Europarlementariërs zeer kritisch over Baltische gaspijplijn (en)

Met dank overgenomen van EUobserver (EUOBSERVER) i, gepubliceerd op woensdag 28 mei 2008.

EUOBSERVER / BRUSSELS - Plans to build a gas pipeline beneath the Baltic Sea, connecting Russia and Germany, have run into strong criticism in the European Parliament, with a number of lawmakers calling for alternative overland routes to avoid potential environmental damage.

Polish centre-right MEP Marcin Libicki has drawn up a report on the controversial pipeline in response to complaints by Polish and Lithuanian environmental associations.

The report urges the EU to "use every legal means at [its] disposal to prevent the construction of the North European gas pipeline," should a risk of environmental disaster in the Baltic Sea be proven.

It also demands that a "truly independent environmental impact assessment be commissioned with the approval of all littoral states" - Estonia, Denmark, Germany, Finland, Latvia, Lithuania, Poland, Russia and Sweden.

Alternative routes should be analysed first, critics say, even though they say they recognise the project's contribution to meeting the EU's future energy demands.

Some 26 members of the petition committee supported the report's critical tone, while three voted against and one abstained.

The Baltic pipeline is expected to run 1,200 km from Vyborg on the Russian side of the Gulf of Finland through the largely international waters of the Baltic Sea to Griefswald on the German Baltic coast. It will bypass traditional Russian gas transit countries such as Poland and the Baltic states.

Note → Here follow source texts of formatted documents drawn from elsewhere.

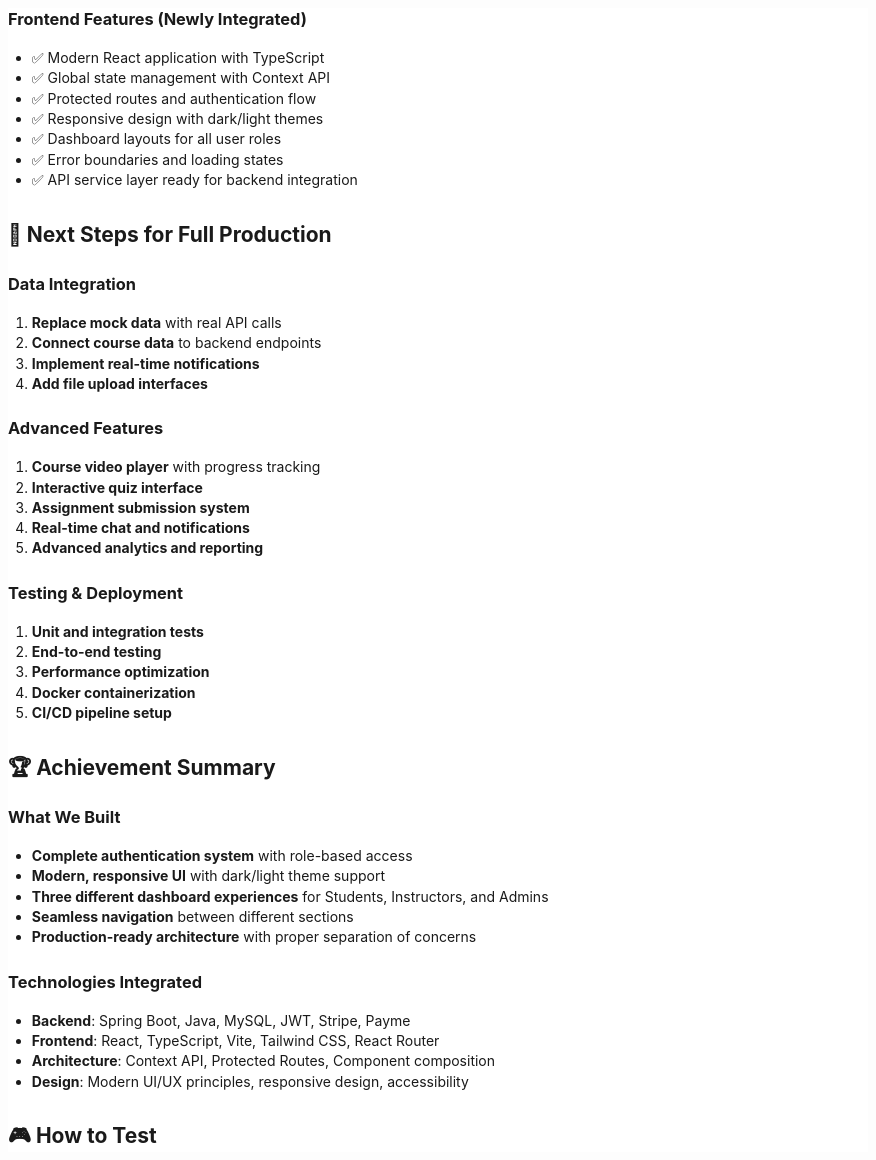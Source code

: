 ### Frontend Features (Newly Integrated)
- ✅ Modern React application with TypeScript
- ✅ Global state management with Context API
- ✅ Protected routes and authentication flow
- ✅ Responsive design with dark/light themes
- ✅ Dashboard layouts for all user roles
- ✅ Error boundaries and loading states
- ✅ API service layer ready for backend integration

## 📝 Next Steps for Full Production

### Data Integration
1. **Replace mock data** with real API calls
2. **Connect course data** to backend endpoints
3. **Implement real-time notifications**
4. **Add file upload interfaces**

### Advanced Features
1. **Course video player** with progress tracking
2. **Interactive quiz interface**
3. **Assignment submission system**
4. **Real-time chat and notifications**
5. **Advanced analytics and reporting**

### Testing & Deployment
1. **Unit and integration tests**
2. **End-to-end testing**
3. **Performance optimization**
4. **Docker containerization**
5. **CI/CD pipeline setup**

## 🏆 Achievement Summary

### What We Built
- **Complete authentication system** with role-based access
- **Modern, responsive UI** with dark/light theme support
- **Three different dashboard experiences** for Students, Instructors, and Admins
- **Seamless navigation** between different sections
- **Production-ready architecture** with proper separation of concerns

### Technologies Integrated
- **Backend**: Spring Boot, Java, MySQL, JWT, Stripe, Payme
- **Frontend**: React, TypeScript, Vite, Tailwind CSS, React Router
- **Architecture**: Context API, Protected Routes, Component composition
- **Design**: Modern UI/UX principles, responsive design, accessibility

## 🎮 How to Test
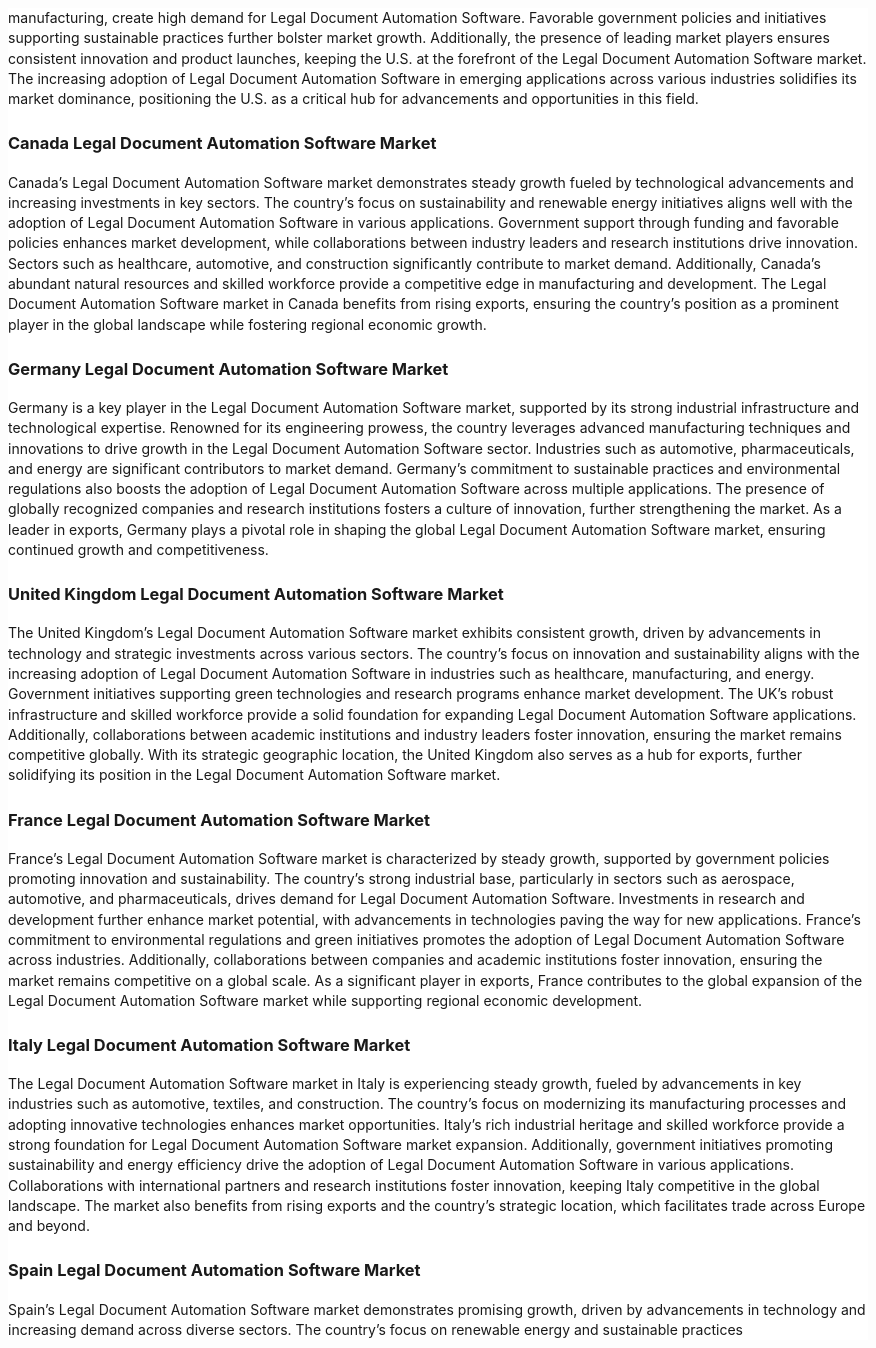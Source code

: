 manufacturing, create high demand for Legal Document Automation Software. Favorable government policies and initiatives supporting sustainable practices further bolster market growth. Additionally, the presence of leading market players ensures consistent innovation and product launches, keeping the U.S. at the forefront of the Legal Document Automation Software market. The increasing adoption of Legal Document Automation Software in emerging applications across various industries solidifies its market dominance, positioning the U.S. as a critical hub for advancements and opportunities in this field.</p><h3>Canada Legal Document Automation Software Market</h3><p>Canada&rsquo;s Legal Document Automation Software market demonstrates steady growth fueled by technological advancements and increasing investments in key sectors. The country&rsquo;s focus on sustainability and renewable energy initiatives aligns well with the adoption of Legal Document Automation Software in various applications. Government support through funding and favorable policies enhances market development, while collaborations between industry leaders and research institutions drive innovation. Sectors such as healthcare, automotive, and construction significantly contribute to market demand. Additionally, Canada&rsquo;s abundant natural resources and skilled workforce provide a competitive edge in manufacturing and development. The Legal Document Automation Software market in Canada benefits from rising exports, ensuring the country&rsquo;s position as a prominent player in the global landscape while fostering regional economic growth.</p><h3>Germany Legal Document Automation Software Market</h3><p>Germany is a key player in the Legal Document Automation Software market, supported by its strong industrial infrastructure and technological expertise. Renowned for its engineering prowess, the country leverages advanced manufacturing techniques and innovations to drive growth in the Legal Document Automation Software sector. Industries such as automotive, pharmaceuticals, and energy are significant contributors to market demand. Germany&rsquo;s commitment to sustainable practices and environmental regulations also boosts the adoption of Legal Document Automation Software across multiple applications. The presence of globally recognized companies and research institutions fosters a culture of innovation, further strengthening the market. As a leader in exports, Germany plays a pivotal role in shaping the global Legal Document Automation Software market, ensuring continued growth and competitiveness.</p><h3>United Kingdom Legal Document Automation Software Market</h3><p>The United Kingdom&rsquo;s Legal Document Automation Software market exhibits consistent growth, driven by advancements in technology and strategic investments across various sectors. The country&rsquo;s focus on innovation and sustainability aligns with the increasing adoption of Legal Document Automation Software in industries such as healthcare, manufacturing, and energy. Government initiatives supporting green technologies and research programs enhance market development. The UK&rsquo;s robust infrastructure and skilled workforce provide a solid foundation for expanding Legal Document Automation Software applications. Additionally, collaborations between academic institutions and industry leaders foster innovation, ensuring the market remains competitive globally. With its strategic geographic location, the United Kingdom also serves as a hub for exports, further solidifying its position in the Legal Document Automation Software market.</p><h3>France Legal Document Automation Software Market</h3><p>France&rsquo;s Legal Document Automation Software market is characterized by steady growth, supported by government policies promoting innovation and sustainability. The country&rsquo;s strong industrial base, particularly in sectors such as aerospace, automotive, and pharmaceuticals, drives demand for Legal Document Automation Software. Investments in research and development further enhance market potential, with advancements in technologies paving the way for new applications. France&rsquo;s commitment to environmental regulations and green initiatives promotes the adoption of Legal Document Automation Software across industries. Additionally, collaborations between companies and academic institutions foster innovation, ensuring the market remains competitive on a global scale. As a significant player in exports, France contributes to the global expansion of the Legal Document Automation Software market while supporting regional economic development.</p><h3>Italy Legal Document Automation Software Market</h3><p>The Legal Document Automation Software market in Italy is experiencing steady growth, fueled by advancements in key industries such as automotive, textiles, and construction. The country&rsquo;s focus on modernizing its manufacturing processes and adopting innovative technologies enhances market opportunities. Italy&rsquo;s rich industrial heritage and skilled workforce provide a strong foundation for Legal Document Automation Software market expansion. Additionally, government initiatives promoting sustainability and energy efficiency drive the adoption of Legal Document Automation Software in various applications. Collaborations with international partners and research institutions foster innovation, keeping Italy competitive in the global landscape. The market also benefits from rising exports and the country&rsquo;s strategic location, which facilitates trade across Europe and beyond.</p><h3>Spain Legal Document Automation Software Market</h3><p>Spain&rsquo;s Legal Document Automation Software market demonstrates promising growth, driven by advancements in technology and increasing demand across diverse sectors. The country&rsquo;s focus on renewable energy and sustainable practices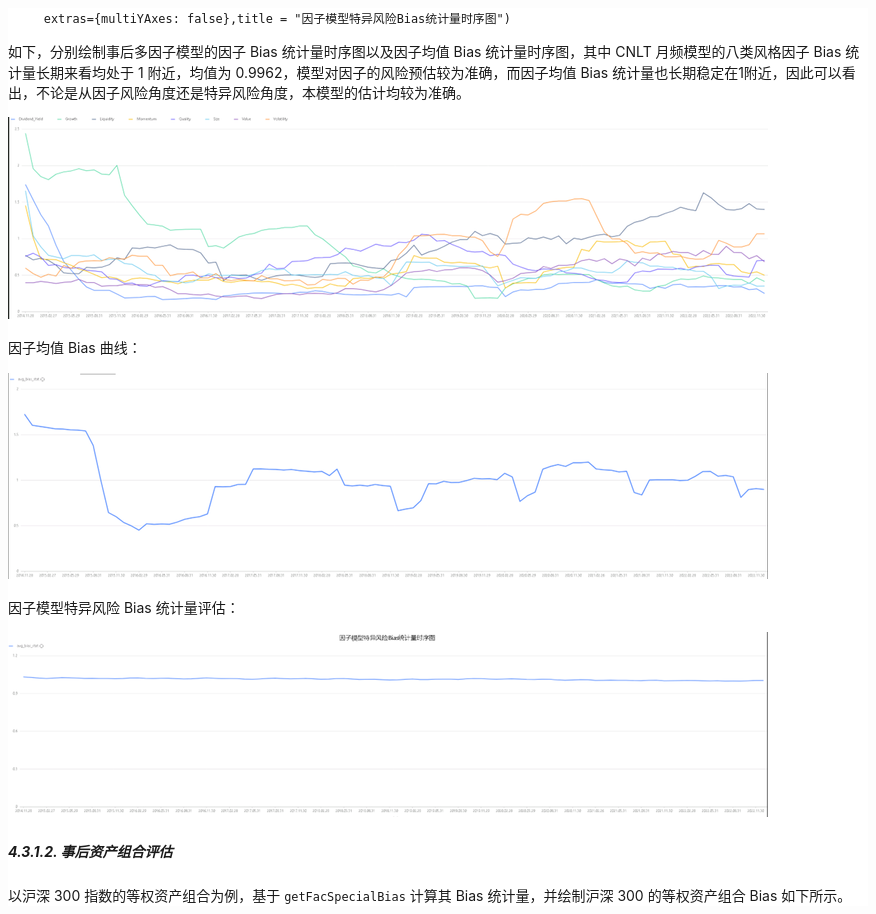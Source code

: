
 ```
     extras={multiYAxes: false},title = "因子模型特异风险Bias统计量时序图")
```

如下，分别绘制事后多因子模型的因子 Bias 统计量时序图以及因子均值 Bias 统计量时序图，其中 CNLT 月频模型的八类风格因子 Bias
统计量长期来看均处于 1 附近，均值为 0.9962，模型对因子的风险预估较为准确，而因子均值 Bias
统计量也长期稳定在1附近，因此可以看出，不论是从因子风险角度还是特异风险角度，本模型的估计均较为准确。

![](images/multi_factor_risk_model/%E5%9B%A0%E5%AD%90%20Bias%20%E7%BB%9F%E8%AE%A1%E9%87%8F%E6%97%B6%E5%BA%8F%E5%9B%BE.png)

因子均值 Bias 曲线：

![](images/multi_factor_risk_model/%E5%9B%A0%E5%AD%90%E5%9D%87%E5%80%BC%20Bias%20%E7%BB%9F%E8%AE%A1%E9%87%8F%E6%97%B6%E5%BA%8F%E5%9B%BE.png)

因子模型特异风险 Bias 统计量评估：

![](images/multi_factor_risk_model/%E5%9B%A0%E5%AD%90%E6%A8%A1%E5%9E%8B%E7%89%B9%E5%BC%82%E9%A3%8E%E9%99%A9%20Bias%20%E7%BB%9F%E8%AE%A1%E9%87%8F%E6%97%B6%E5%BA%8F%E5%9B%BE.png)

##### 4.3.1.2. 事后资产组合评估

以沪深 300 指数的等权资产组合为例，基于 `getFacSpecialBias` 计算其 Bias
统计量，并绘制沪深 300 的等权资产组合 Bias 如下所示。
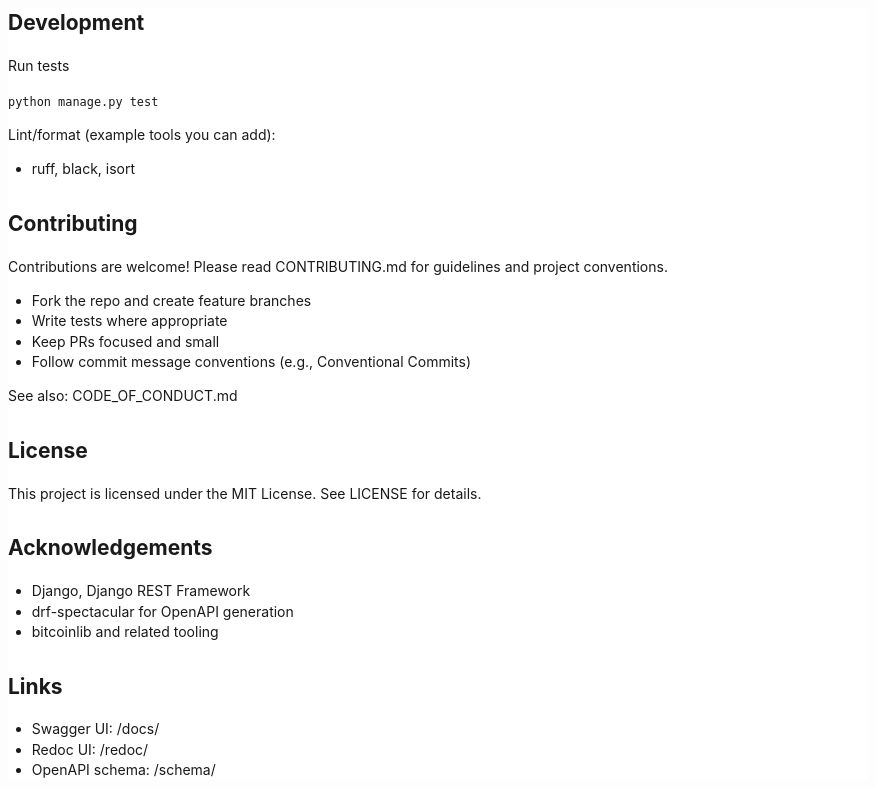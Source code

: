 
## Development

Run tests
```
python manage.py test
```

Lint/format (example tools you can add):
- ruff, black, isort


## Contributing

Contributions are welcome! Please read CONTRIBUTING.md for guidelines and project conventions.

- Fork the repo and create feature branches
- Write tests where appropriate
- Keep PRs focused and small
- Follow commit message conventions (e.g., Conventional Commits)

See also: CODE_OF_CONDUCT.md


## License

This project is licensed under the MIT License. See LICENSE for details.


## Acknowledgements

- Django, Django REST Framework
- drf-spectacular for OpenAPI generation
- bitcoinlib and related tooling


## Links

- Swagger UI: /docs/
- Redoc UI: /redoc/
- OpenAPI schema: /schema/
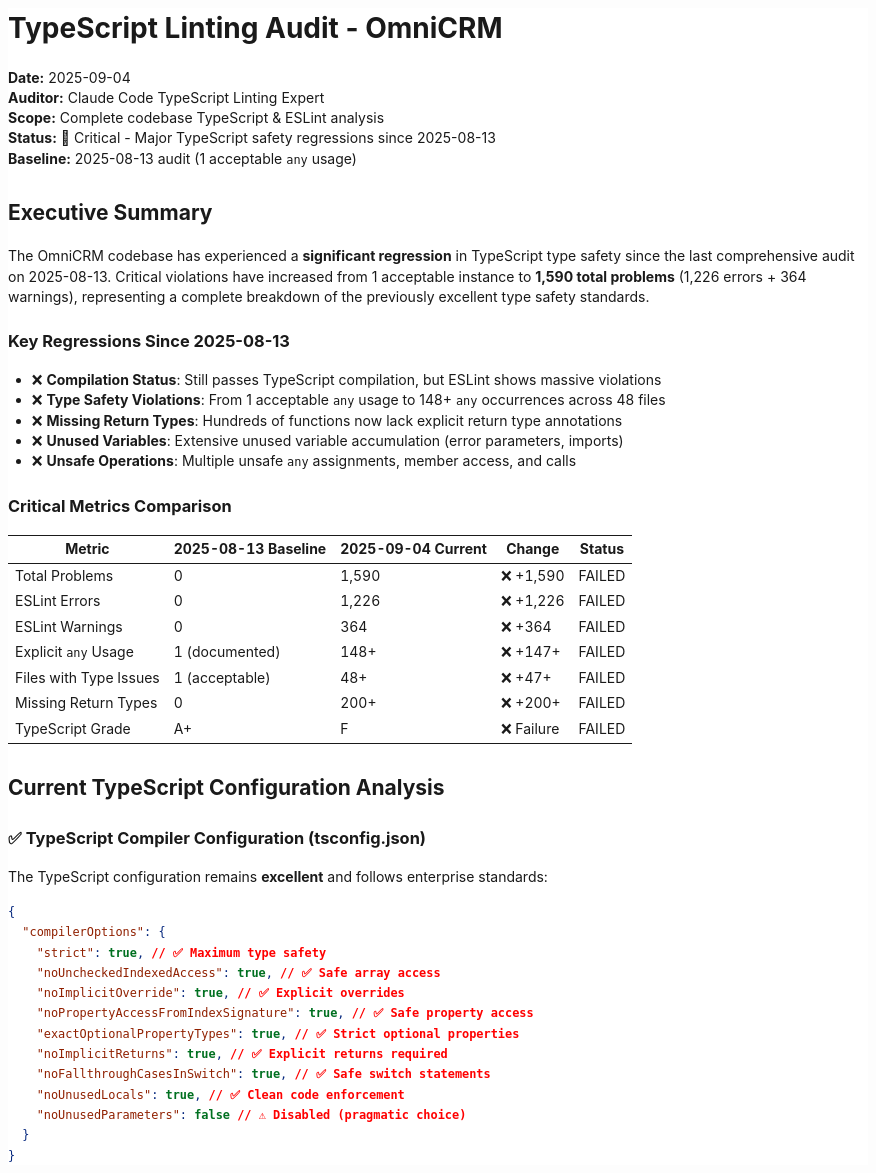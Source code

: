 # TypeScript Linting Audit - OmniCRM

**Date:** 2025-09-04  
**Auditor:** Claude Code TypeScript Linting Expert  
**Scope:** Complete codebase TypeScript & ESLint analysis  
**Status:** 🔴 Critical - Major TypeScript safety regressions since 2025-08-13  
**Baseline:** 2025-08-13 audit (1 acceptable `any` usage)

## Executive Summary

The OmniCRM codebase has experienced a **significant regression** in TypeScript type safety since the last comprehensive audit on 2025-08-13. Critical violations have increased from 1 acceptable instance to **1,590 total problems** (1,226 errors + 364 warnings), representing a complete breakdown of the previously excellent type safety standards.

### Key Regressions Since 2025-08-13

- ❌ **Compilation Status**: Still passes TypeScript compilation, but ESLint shows massive violations
- ❌ **Type Safety Violations**: From 1 acceptable `any` usage to 148+ `any` occurrences across 48 files
- ❌ **Missing Return Types**: Hundreds of functions now lack explicit return type annotations
- ❌ **Unused Variables**: Extensive unused variable accumulation (error parameters, imports)
- ❌ **Unsafe Operations**: Multiple unsafe `any` assignments, member access, and calls

### Critical Metrics Comparison

| Metric                 | 2025-08-13 Baseline | 2025-09-04 Current | Change     | Status |
| ---------------------- | ------------------- | ------------------ | ---------- | ------ |
| Total Problems         | 0                   | 1,590              | ❌ +1,590  | FAILED |
| ESLint Errors          | 0                   | 1,226              | ❌ +1,226  | FAILED |
| ESLint Warnings        | 0                   | 364                | ❌ +364    | FAILED |
| Explicit `any` Usage   | 1 (documented)      | 148+               | ❌ +147+   | FAILED |
| Files with Type Issues | 1 (acceptable)      | 48+                | ❌ +47+    | FAILED |
| Missing Return Types   | 0                   | 200+               | ❌ +200+   | FAILED |
| TypeScript Grade       | A+                  | F                  | ❌ Failure | FAILED |

## Current TypeScript Configuration Analysis

### ✅ TypeScript Compiler Configuration (tsconfig.json)

The TypeScript configuration remains **excellent** and follows enterprise standards:

```json
{
  "compilerOptions": {
    "strict": true, // ✅ Maximum type safety
    "noUncheckedIndexedAccess": true, // ✅ Safe array access
    "noImplicitOverride": true, // ✅ Explicit overrides
    "noPropertyAccessFromIndexSignature": true, // ✅ Safe property access
    "exactOptionalPropertyTypes": true, // ✅ Strict optional properties
    "noImplicitReturns": true, // ✅ Explicit returns required
    "noFallthroughCasesInSwitch": true, // ✅ Safe switch statements
    "noUnusedLocals": true, // ✅ Clean code enforcement
    "noUnusedParameters": false // ⚠️ Disabled (pragmatic choice)
  }
}
```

A consortium of Gazprom, BASF/Wintershall, Gasuine and E.ON/Ruhrgas is to build the pipeline, with former German chancellor Gerhard Schroeder chairing the board.

Critics say that the proposed natural gas pipeline could disturb about 80,000 tonnes of WWII munitions dumped in the Baltic Sea and endanger public health as well as plants and animals in all coastal states in the region.

But a representative of Nord Stream dismissed the report, describing it as "misleading, making a number of factually incorrect claims about the impact of the pipeline on the Baltic Sea environment".

"Nord Stream is fully committed to preserving the Baltic Sea environment, having commissioned the most comprehensive studies ever conducted of the area," Maartje van Putten, EU affairs representative for Nord Stream, was cited as saying by Reuters.

The full EU assembly is due to give its opinion on the controversial project in July.